I tried a few pages on your site, e.g., https://sweetdreamsstudio.com/lunch-break-red-bank-food-pantry-grand-opening-ribbon-cutting-ceremony/ and https://sweetdreamsstudio.com/photo-booth-quinn-bat-mitzvah-party-fishbowl-dream-midtown-hyatt-nyc/ – they are not at all slow, and loaded pretty fast (< 2 seconds to start rendering).
I am using Elementor website editor so when i edit blog posts with embedded photonic smugmug gallery it is hitting database a lot and eventually spiking CPU to max 100% which slows down my website down and I have to call my ISP server admin to kill all processes for my website.
You will need to evaluate what is happening when you are trying to save posts. For reference, Photonic never builds out your gallery when you are trying to save a post – it only stores the shortcode in your post. When the page is retrieved on the front-end, the shortcode is evaluated and the markup is built.
This leads me to think that you have something that is doing all the SmugMug web-service calls etc. when you are saving the post (probably your caching plugin), and that is becoming a memory hog. You will need to work with your caching plugin authors to see what it is that they are doing that is consuming so much memory.
I suspect when people click thru my blog posts that this will also hit database a lot and spike CPU to max slowing down website.
No – that will not happen, because your posts are already cached. The caching will always retrieve saved markup, so there is no web-service call that happens. You can try this by pulling up any of your pages from the front-end in Chrome’s incognito mode.
Now, if you want to determine whether Photonic is really slowing down your site, you can do the following:
- Pick any post.
- Disable caching for that post.
- Save the post. This should save pretty fast, since, as I mentioned above, it is just a shortcode in Photonic.
- Now try loading it in the front-end. This should load slower than a cached post, because it will try to pull the shortcode live. However, under no circumstances will Photonic cause a 100% CPU load. Photonic uses native WP features to make web-service calls. WP doesn’t make multiple web-service calls in parallel, which is both, a curse (serial calls slow down response time), and a blessing (parallel calls can spike your CPU load).
- If you want to make it faster, use the JS load mode (not the PHP load mode). The JS load mode will 100% prevent the web-service call from being made by your server, even if you are caching the page. The JS load mode delegates the web-service call to the browser, and with current lazy-loading features in place, this comes up pretty fast.
I am using PHP 8.1 in PHP Mode so it is SEO friendly. Should I change this to older versioin PHP?

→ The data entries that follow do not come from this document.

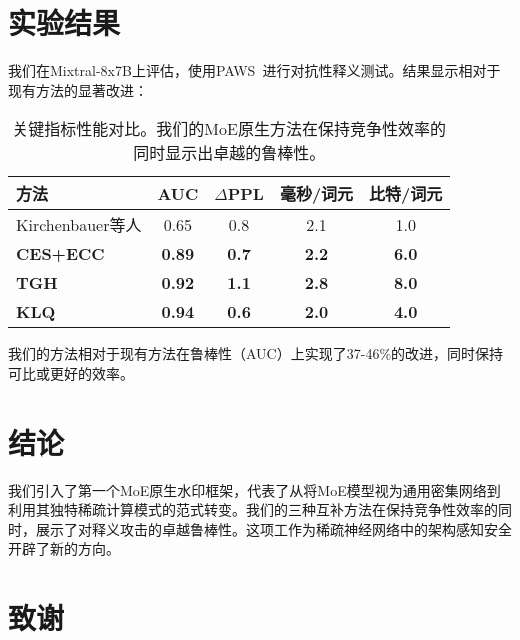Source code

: \documentclass[letterpaper,twocolumn,10pt]{article}
\begin{document}
\section{实验结果}

我们在Mixtral-8x7B上评估，使用PAWS~\cite{zhang2019paws}进行对抗性释义测试。结果显示相对于现有方法的显著改进：

\begin{table}[h]
\centering
\small
\begin{tabular}{|l|c|c|c|c|}
\hline
\textbf{方法} & \textbf{AUC} & \textbf{$\Delta$PPL} & \textbf{毫秒/词元} & \textbf{比特/词元} \\
\hline
Kirchenbauer等人 & 0.65 & 0.8 & 2.1 & 1.0 \\
\textbf{CES+ECC} & \textbf{0.89} & \textbf{0.7} & \textbf{2.2} & \textbf{6.0} \\
\textbf{TGH} & \textbf{0.92} & \textbf{1.1} & \textbf{2.8} & \textbf{8.0} \\
\textbf{KLQ} & \textbf{0.94} & \textbf{0.6} & \textbf{2.0} & \textbf{4.0} \\
\hline
\end{tabular}
\caption{关键指标性能对比。我们的MoE原生方法在保持竞争性效率的同时显示出卓越的鲁棒性。}
\end{table}

我们的方法相对于现有方法在鲁棒性（AUC）上实现了37-46\%的改进，同时保持可比或更好的效率。

\section{结论}

我们引入了第一个MoE原生水印框架，代表了从将MoE模型视为通用密集网络到利用其独特稀疏计算模式的范式转变。我们的三种互补方法在保持竞争性效率的同时，展示了对释义攻击的卓越鲁棒性。这项工作为稀疏神经网络中的架构感知安全开辟了新的方向。

\section*{致谢}
\end{document}
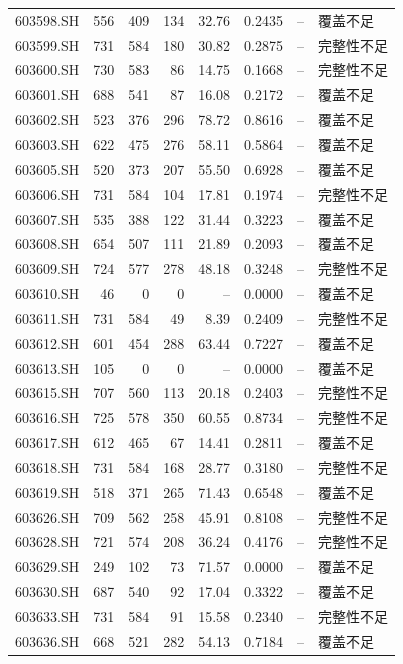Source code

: \documentclass[10pt,a4paper]{article}
\begin{document}
\begin{longtable}{lrrr r r r l}
603598.SH & 556 & 409 & 134 & 32.76 & 0.2435 & -- & 覆盖不足\\
603599.SH & 731 & 584 & 180 & 30.82 & 0.2875 & -- & 完整性不足\\
603600.SH & 730 & 583 & 86 & 14.75 & 0.1668 & -- & 完整性不足\\
603601.SH & 688 & 541 & 87 & 16.08 & 0.2172 & -- & 覆盖不足\\
603602.SH & 523 & 376 & 296 & 78.72 & 0.8616 & -- & 覆盖不足\\
603603.SH & 622 & 475 & 276 & 58.11 & 0.5864 & -- & 覆盖不足\\
603605.SH & 520 & 373 & 207 & 55.50 & 0.6928 & -- & 覆盖不足\\
603606.SH & 731 & 584 & 104 & 17.81 & 0.1974 & -- & 完整性不足\\
603607.SH & 535 & 388 & 122 & 31.44 & 0.3223 & -- & 覆盖不足\\
603608.SH & 654 & 507 & 111 & 21.89 & 0.2093 & -- & 覆盖不足\\
603609.SH & 724 & 577 & 278 & 48.18 & 0.3248 & -- & 完整性不足\\
603610.SH & 46 & 0 & 0 & -- & 0.0000 & -- & 覆盖不足\\
603611.SH & 731 & 584 & 49 & 8.39 & 0.2409 & -- & 完整性不足\\
603612.SH & 601 & 454 & 288 & 63.44 & 0.7227 & -- & 覆盖不足\\
603613.SH & 105 & 0 & 0 & -- & 0.0000 & -- & 覆盖不足\\
603615.SH & 707 & 560 & 113 & 20.18 & 0.2403 & -- & 完整性不足\\
603616.SH & 725 & 578 & 350 & 60.55 & 0.8734 & -- & 完整性不足\\
603617.SH & 612 & 465 & 67 & 14.41 & 0.2811 & -- & 覆盖不足\\
603618.SH & 731 & 584 & 168 & 28.77 & 0.3180 & -- & 完整性不足\\
603619.SH & 518 & 371 & 265 & 71.43 & 0.6548 & -- & 覆盖不足\\
603626.SH & 709 & 562 & 258 & 45.91 & 0.8108 & -- & 完整性不足\\
603628.SH & 721 & 574 & 208 & 36.24 & 0.4176 & -- & 完整性不足\\
603629.SH & 249 & 102 & 73 & 71.57 & 0.0000 & -- & 覆盖不足\\
603630.SH & 687 & 540 & 92 & 17.04 & 0.3322 & -- & 覆盖不足\\
603633.SH & 731 & 584 & 91 & 15.58 & 0.2340 & -- & 完整性不足\\
603636.SH & 668 & 521 & 282 & 54.13 & 0.7184 & -- & 覆盖不足\\

\end{longtable}
\end{document}
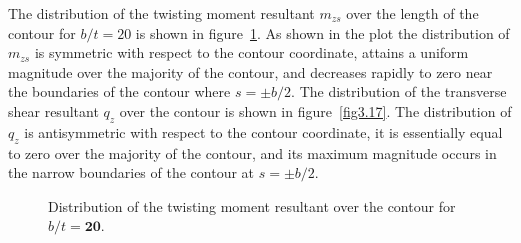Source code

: \documentclass{AeroStructure-ERJohnson}
\begin{document}
The distribution of the twisting moment resultant $m_{z s}$ over the length of the contour for $b/t = 20$ is shown in figure~\ref{fig3.16}. As shown in the plot the distribution of $m_{z s}$ is symmetric with respect to the contour coordinate, attains a uniform magnitude over the majority of the contour, and decreases rapidly to zero near the boundaries of the contour where $s=\pm b / 2$. The distribution of the transverse shear resultant $q_{z}$ over the contour is shown in figure~\ref{fig3.17}. The distribution of $q_{z}$ is antisymmetric with respect to the contour coordinate, it is essentially equal to zero over the majority of the contour, and its maximum magnitude occurs in the narrow boundaries of the contour at $s=\pm b / 2$.

{\def\thefigure{3.16}
\begin{figure}[!b]
\caption{Distribution of the twisting moment resultant over the contour for $b/t = \textbf{20}$.}\label{fig3.16}
\end{figure}}

{\def\thefigure{3.17}
}
\end{document}
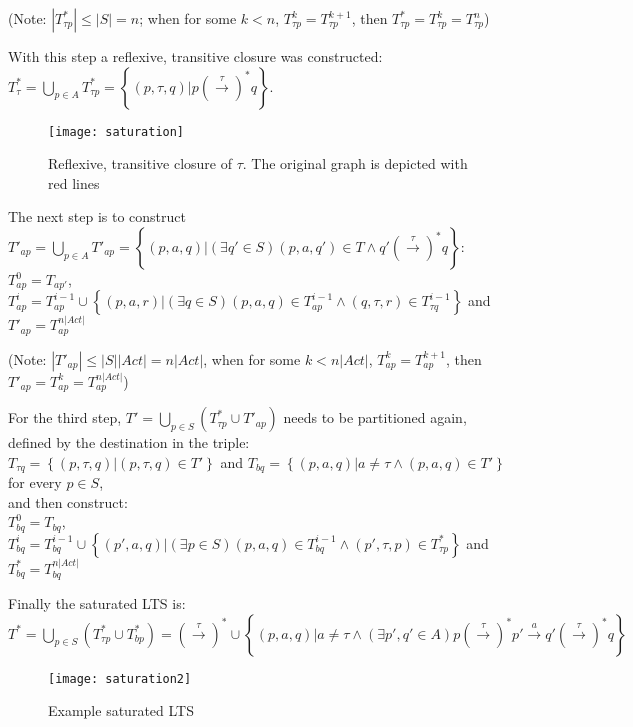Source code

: (Note: ${\left|T^{*}_{\tau p}\right|\leq\left|S\right|=n}$; when for some ${k<n}$, ${T^{k}_{\tau p}=T^{k+1}_{\tau p}}$, then ${T^{*}_{\tau p}=T^{k}_{\tau p}=T^{n}_{\tau p}}$)

With this step a reflexive, transitive closure was constructed: ${T^{*}_{\tau}=\bigcup_{p\in A}T^{*}_{\tau p}=\left\{\left(p,\tau,q\right)|p\left(\stackrel{\tau}{\rightarrow}\right)^{*}q\right\}}$.

\begin{figure}[!ht]
\centering
\texttt{[image: saturation]}
\caption{Reflexive, transitive closure of $\tau$. The original graph is depicted with red lines}
\label{fig:saturation}
\end{figure}

The next step is to construct $T'_{ap}=\bigcup_{p\in A}T'_{ap}=\left\{\left(p,a,q\right)|\left(\exists q'\in S\right)\left(p,a,q'\right)\in T\wedge q'\left(\stackrel{\tau}{\rightarrow}\right)^{*}q\right\}$:\\
$T^{0}_{ap}=T_{ap'}$,\\
$T^{i}_{ap}=T^{i-1}_{ap}\cup \left\{\left(p,a,r\right)|\left(\exists q\in S\right)\left(p,a,q\right)\in T^{i-1}_{ap}\wedge \left(q,\tau,r\right)\in T^{i-1}_{\tau q}\right\}$ and \\
$T'_{ap}=T^{n|Act|}_{ap}$

(Note: $|T'_{ap}|\leq |S||Act|=n|Act|$, when for some $k<n|Act|$, $T^{k}_{ap}=T^{k+1}_{ap}$, then $T'_{ap}=T^{k}_{ap}=T^{n|Act|}_{ap}$)

For the third step, $T'=\bigcup_{p\in S}\left(T^{*}_{\tau p}\cup T'_{ap}\right)$ needs to be partitioned again, defined by the destination in the triple:\\
$T_{\tau q}=\left\{\left(p,\tau,q\right)|\left(p,\tau,q\right)\in T'\right\}$ and $T_{bq}=\left\{\left(p,a,q\right)|a\neq\tau\wedge\left(p,a,q\right)\in T'\right\}$ for every $p\in S$,\\
and then construct:\\
$T^{0}_{bq}=T_{bq}$,\\
$T^{i}_{bq}=T^{i-1}_{bq}\cup\left\{\left(p',a,q\right)|\left(\exists p\in S\right)\left(p,a,q\right)\in T^{i-1}_{bq}\wedge\left(p',\tau,p\right)\in T^{*}_{\tau p}\right\}$ and\\
$T^{*}_{bq}=T^{n|Act|}_{bq}$

Finally the saturated LTS is:\\
$T^{*}=\bigcup_{p\in S}\left(T^{*}_{\tau p}\cup T^{*}_{bp}\right)=\left(\stackrel{\tau}{\rightarrow}\right)^{*}\cup\left\{\left(p,a,q\right)|a\neq\tau\wedge\left(\exists p',q'\in A\right) p\left(\stackrel{\tau}{\rightarrow}\right)^{*}p'\stackrel{a}{\rightarrow}q'\left(\stackrel{\tau}{\rightarrow}\right)^{*}q\right\}$

\begin{figure}[!ht]
\centering
\texttt{[image: saturation2]}
\caption{Example saturated LTS}
\label{fig:saturation2}
\end{figure}

    
    

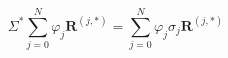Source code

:     \begin{equation}
        \Sigma^*\sum_{j=0}^N \varphi_j\mathbf{R}^{(j,\ast)} = \sum_{j=0}^N \varphi_j\sigma_j\mathbf{R}^{(j, \ast)}
    \label{eq:emt_solving_a}
    \end{equation}
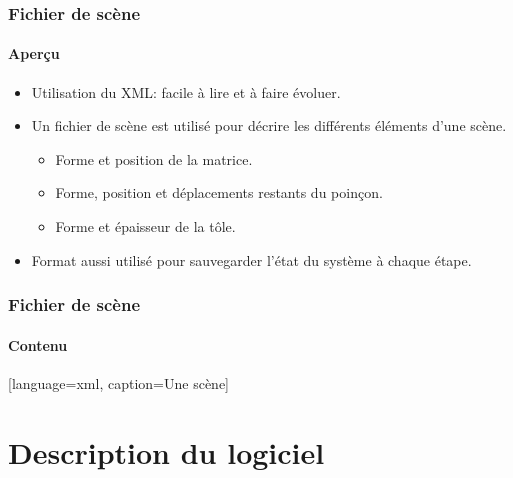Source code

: \documentclass{beamer}
\begin{document}
\begin{frame}
    \frametitle{Fichier de scène}
    \framesubtitle{Aperçu}
    \begin{itemize}
        \item Utilisation du XML: facile à lire et à faire évoluer.
        \item Un fichier de scène est utilisé pour décrire les différents éléments d'une scène.
            \begin{itemize}
                \item Forme et position de la matrice.
                \item Forme, position et déplacements restants du poinçon.
                \item Forme et épaisseur de la tôle.
            \end{itemize}
        \item Format aussi utilisé pour sauvegarder l'état du système à chaque étape.
    \end{itemize}
\end{frame}
\begin{frame}
    \frametitle{Fichier de scène}
    \framesubtitle{Contenu}
    [language=xml, caption={Une scène}]
\end{frame}

\section{Description du logiciel}
\end{document}

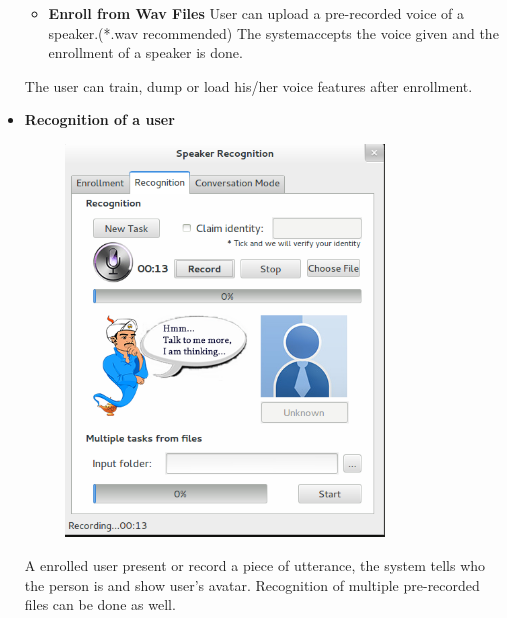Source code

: \begin{itemize}
\begin{itemize}
      \item \textbf{Enroll from Wav Files}
        User can upload a pre-recorded voice of a speaker.(*.wav recommended)
        The systemaccepts the voice given and the enrollment of a speaker is done.
    \end{itemize}

    The user can train, dump or load his/her voice features after enrollment.

  \item \textbf{Recognition of a user} \\
    \begin{figure}[H]
      \centering
      \includegraphics[width=0.8\textwidth]{img/recognition.png}
    \end{figure}

    A enrolled user present or record a piece of utterance,
    the system tells who the person is and show user's avatar.
    Recognition of multiple pre-recorded files can be done as well.


\end{itemize}
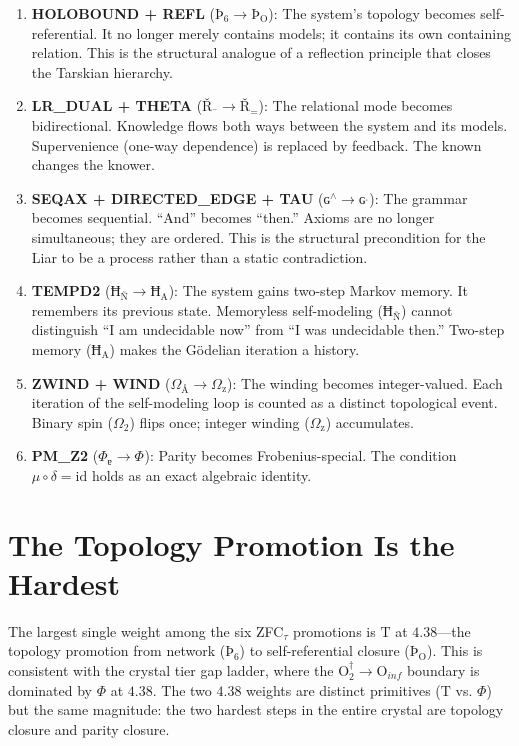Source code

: \documentclass[12pt,twoside]{book}
\theoremstyle{definition}
\newcommand{\moebius}{\mu \circ \delta = \text{id}}
\newcommand{\prim}[1]{\text{#1}}
\newcommand{\tier}[1]{\text{O}_{#1}}
\begin{document}
\begin{enumerate}
\item \textbf{HOLOBOUND + REFL} ($\text{Þ}_{\text{6}} \to \text{Þ}_{\text{O}}$): The system's topology becomes self-referential. It no longer merely contains models; it contains its own containing relation. This is the structural analogue of a reflection principle that closes the Tarskian hierarchy.

\item \textbf{LR\_DUAL + THETA} ($\text{Ř}_{\text{¯}} \to \text{Ř}_{\text{=}}$): The relational mode becomes bidirectional. Knowledge flows both ways between the system and its models. Supervenience (one-way dependence) is replaced by feedback. The known changes the knower.

\item \textbf{SEQAX + DIRECTED\_EDGE + TAU} ($\text{ɢ}^{\land} \to \text{ɢ}^{\text{ˌ}}$): The grammar becomes sequential. ``And'' becomes ``then.'' Axioms are no longer simultaneous; they are ordered. This is the structural precondition for the Liar to be a process rather than a static contradiction.

\item \textbf{TEMPD2} ($\text{Ħ}_{\text{Ñ}} \to \text{Ħ}_{\text{A}}$): The system gains two-step Markov memory. It remembers its previous state. Memoryless self-modeling ($\text{Ħ}_{\text{Ñ}}$) cannot distinguish ``I am undecidable now'' from ``I was undecidable then.'' Two-step memory ($\text{Ħ}_{\text{A}}$) makes the G\"odelian iteration a history.

\item \textbf{ZWIND + WIND} ($\Omega_{\text{Å}} \to \Omega_{\text{z}}$): The winding becomes integer-valued. Each iteration of the self-modeling loop is counted as a distinct topological event. Binary spin ($\Omega_{\text{2}}$) flips once; integer winding ($\Omega_{\text{z}}$) accumulates.

\item \textbf{PM\_Z2} ($\Phi_{\text{ɐ}} \to \Phi_{\text{}}$): Parity becomes Frobenius-special. The condition $\moebius$ holds as an exact algebraic identity.
\end{enumerate}

\section{The Topology Promotion Is the Hardest}

The largest single weight among the six ZFC$_{\tau}$ promotions is $\prim{T}$ at $4.38$---the topology promotion from network ($\text{Þ}_{\text{6}}$) to self-referential closure ($\text{Þ}_{\text{O}}$). This is consistent with the crystal tier gap ladder, where the $\tier{2}^{\dagger} \to \tier{inf}$ boundary is dominated by $\Phi$ at $4.38$. The two $4.38$ weights are distinct primitives ($\prim{T}$ vs. $\Phi$) but the same magnitude: the two hardest steps in the entire crystal are topology closure and parity closure.
\end{document}
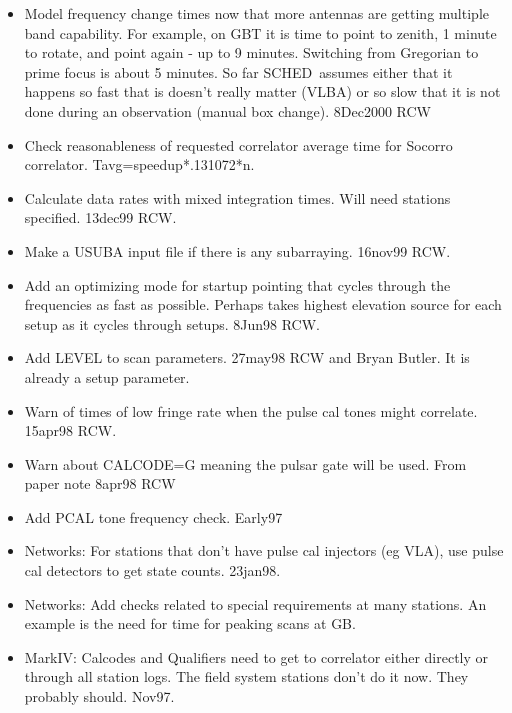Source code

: \documentclass{report}
\newcommand{\schedb}{{\sc SCHED~}}
\begin{document}
\begin{itemize}
\item Model frequency change times now that more antennas are getting
      multiple band capability.  For example, on GBT it is time to
      point to zenith, 1 minute to rotate, and point again - up to
      9 minutes.  Switching from Gregorian to prime focus is about
      5 minutes.  So far \schedb assumes either that it happens so
      fast that is doesn't really matter (VLBA) or so slow that it
      is not done during an observation (manual box change).
      8Dec2000 RCW

\item Check reasonableness of requested correlator average time for
      Socorro correlator.  Tavg=speedup*.131072*n.

\item Calculate data rates with mixed integration times.  Will need
      stations specified.  13dec99 RCW.

\item Make a USUBA input file if there is any subarraying.
      16nov99 RCW.

\item Add an optimizing mode for startup pointing that cycles through
      the frequencies as fast as possible.  Perhaps takes highest
      elevation source for each setup as it cycles through setups.
      8Jun98 RCW.

\item Add LEVEL to scan parameters.  27may98 RCW and Bryan Butler.
      It is already a setup parameter.

\item Warn of times of low fringe rate when the pulse cal tones
      might correlate.  15apr98  RCW.

\item Warn about CALCODE=G meaning the pulsar gate will be used.
      From paper note  8apr98 RCW

\item Add PCAL tone frequency check.  Early97

\item Networks:  For stations that don't have pulse cal injectors (eg VLA),
      use pulse cal detectors to get state counts.  23jan98.

\item Networks:  Add checks related to special requirements at many stations.
      An example is the need for time for peaking scans at GB.

\item MarkIV:  Calcodes and Qualifiers need to get to correlator either
      directly or through all station logs.  The field system
      stations don't do it now.  They probably should.  Nov97.


\end{itemize}
\end{document}
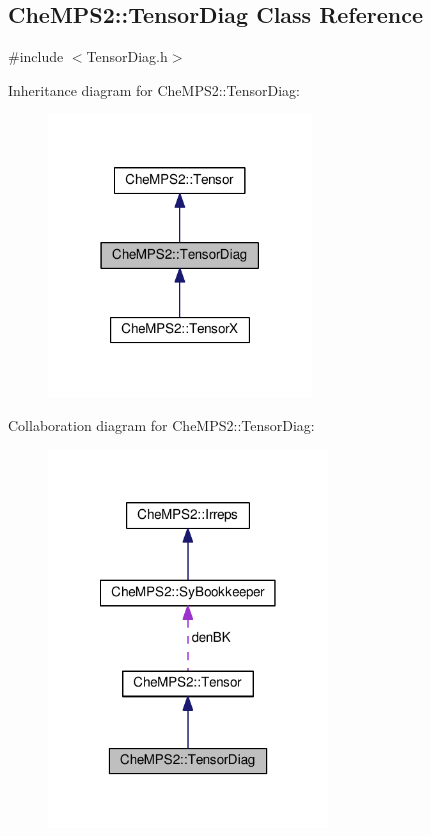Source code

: \hypertarget{classCheMPS2_1_1TensorDiag}{\subsection{Che\-M\-P\-S2\-:\-:Tensor\-Diag Class Reference}
\label{classCheMPS2_1_1TensorDiag}
}


{\ttfamily \#include $<$Tensor\-Diag.\-h$>$}



Inheritance diagram for Che\-M\-P\-S2\-:\-:Tensor\-Diag\-:\nopagebreak
\begin{figure}[H]
\begin{center}
\leavevmode
\includegraphics[width=198pt]{classCheMPS2_1_1TensorDiag__inherit__graph}
\end{center}
\end{figure}


Collaboration diagram for Che\-M\-P\-S2\-:\-:Tensor\-Diag\-:\nopagebreak
\begin{figure}[H]
\begin{center}
\leavevmode
\includegraphics[width=210pt]{classCheMPS2_1_1TensorDiag__coll__graph}
\end{center}
\end{figure}
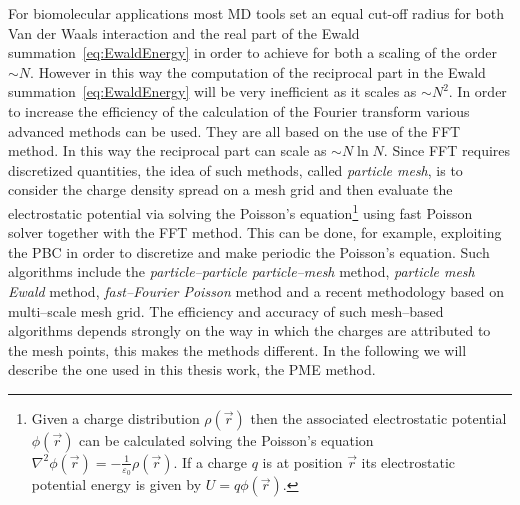 For biomolecular applications most \ac{MD} tools set an equal cut-off radius for both Van der Waals interaction
and the real part of the Ewald summation~\eqref{eq:EwaldEnergy} in order to achieve for both a scaling of the
order $\sim N$. However in this way the computation of the reciprocal part in the Ewald
summation~\eqref{eq:EwaldEnergy} will be very inefficient as it scales as $\sim N^2$. In order to increase the
efficiency of the calculation of the Fourier transform various advanced methods can be used. They are all based
on the use of the \ac{FFT} method. In this way the reciprocal part can scale as $\sim N\ln N$. Since \ac{FFT}
requires discretized quantities, the idea of such methods, called \textit{particle mesh}, is to consider the
charge density spread on a mesh grid and then evaluate the electrostatic potential via solving the Poisson's
equation\footnote{Given a charge distribution $\rho(\vec r)$ then the associated electrostatic potential
$\phi(\vec r)$ can be calculated solving the Poisson's equation $\displaystyle \nabla^2\phi(\vec r) = -\frac{1}{\varepsilon_0} \rho(\vec r)$. If a charge $q$ is at position $\vec r$ its electrostatic potential energy is given by $U = q\phi(\vec r)$.}
using fast Poisson solver together with the \ac{FFT} method. This can be done, for example, exploiting the
\ac{PBC} in order to discretize and make periodic the Poisson's equation.
Such algorithms include the \textit{particle--particle particle--mesh} method, \textit{particle mesh Ewald}
method, \textit{fast--Fourier Poisson} method and a recent methodology based on multi--scale mesh grid. The
efficiency and accuracy of such mesh--based algorithms depends strongly on the way in which the charges are
attributed to the mesh points, this makes the methods different. In the following we will describe the one used
in this thesis work, the \acf{PME} method.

You will be better served by switching your galleries to the JS load mode. That will automatically show you results. You might be overestimating the benefits of the gallery markup for your specific use case – in looking through your site, many of your galleries have hundreds of photos, several of which have the same alt
text (e.g. “lunch break red bank food panty grand opening ribbon cutting ceremony”, or “Photo Booth rental party entertainment Quinn bat mitzvah Fishbowl Dream Midtown Hyatt NYC”). This is already reflected in the main body of your post as well, so you are not gaining much by fetching the whole gallery behind the scenes.
There is nothing to be gained by reducing your PHP version – PHP versions get faster.
/jquery-?0-9.(.min|.slim|.slim.min)?.js
/jquery-migrate(.min)?.js
/wp-content/plugins/photonic/include/ext/baguettebox/baguettebox.min.js
/wp-content/plugins/photonic/include/js/front-end/nomodule/photonic-baguettebox.min.js
/wp-content/plugins/photonic/include/js/front-end/module/photonic-baguettebox.min.js
/essential-grid/
/wp-content/themes/HighendWP/assets/js/scripts.js
/wp-includes/js/jquery/ui/autocomplete.min.js
/wp-includes/js/jquery/ui/core.min.js
/wp-includes/js/jquery/ui/menu.min.js
The two lines with photonic-baguettebox.min.js have not been a part of Photonic’s code-base for more than a year. You might have added them in accordance with a prior thread, but that is no longer needed.